The Arbitrator's duty to disclose conflicts of interest in domestic arbitration and international commercial arbitration An original, applied and comparative study (France, Switzerland, Belgium, England, America, Egypt as a model)

Document Type : Original Article

Author

Faculty of Law - Sadat City University

Abstract

we concluded that the conflict of interests is a state of direct and current conflict in the person of the arbitrator between his personal interest and the interest of the third party charged with protecting it, represented in the proper conduct of arbitral justice, which makes him prevail over his first interest at the expense of the second. We also concluded that most of the comparative legal or institutional legislations endorse an obligation on the arbitrator to disclose everything that would create this conflict in order to purify it from everything that could affect the future of the arbitral award.

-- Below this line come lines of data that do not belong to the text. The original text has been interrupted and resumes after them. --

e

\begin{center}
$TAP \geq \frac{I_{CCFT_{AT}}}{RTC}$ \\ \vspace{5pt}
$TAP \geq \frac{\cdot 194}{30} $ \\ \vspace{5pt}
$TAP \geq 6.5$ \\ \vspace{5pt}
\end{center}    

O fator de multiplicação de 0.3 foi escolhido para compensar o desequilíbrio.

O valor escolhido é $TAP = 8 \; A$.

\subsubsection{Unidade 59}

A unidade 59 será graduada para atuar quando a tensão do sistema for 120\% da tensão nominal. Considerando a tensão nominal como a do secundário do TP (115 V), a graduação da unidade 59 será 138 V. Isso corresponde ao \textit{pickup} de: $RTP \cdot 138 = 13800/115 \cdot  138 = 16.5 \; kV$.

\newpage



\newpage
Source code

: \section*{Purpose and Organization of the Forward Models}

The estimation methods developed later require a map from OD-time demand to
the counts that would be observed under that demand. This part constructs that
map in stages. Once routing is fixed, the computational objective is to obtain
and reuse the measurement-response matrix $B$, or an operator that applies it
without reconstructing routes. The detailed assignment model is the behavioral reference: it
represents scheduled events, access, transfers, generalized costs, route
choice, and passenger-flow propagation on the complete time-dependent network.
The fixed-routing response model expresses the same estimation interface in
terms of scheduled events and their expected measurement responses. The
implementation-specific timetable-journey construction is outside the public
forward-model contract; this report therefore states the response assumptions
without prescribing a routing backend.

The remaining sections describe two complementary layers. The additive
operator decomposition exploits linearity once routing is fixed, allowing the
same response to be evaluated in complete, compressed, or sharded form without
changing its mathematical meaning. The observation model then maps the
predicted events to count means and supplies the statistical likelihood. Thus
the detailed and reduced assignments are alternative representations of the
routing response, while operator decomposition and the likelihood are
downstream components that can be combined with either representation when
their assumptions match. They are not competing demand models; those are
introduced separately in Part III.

We also discussed in the second chapter the forms and manifestations of this obligation; whether it relates to the parties to the arbitration; such as a financial or non-financial conflict of interest, or was related to the subject matter of the arbitration dispute; As an idea "Issu Conflict" the widely spread at the level of ICSID arbitration. In Chapter Three, we dealt with the consequences of breaching this obligation. In the third chapter, we dealt with the consequences of violating this obligation. We concluded that there are preventive sanctions that prevent the continuation of conflict of interest, and remedial remedy cases of violation of this obligation if the conflict persists until the arbitral award is issued and is not discoveredonly at the stage  of the award In the conclusion, we dealt with the most important findings of the study and the proposed recommendations.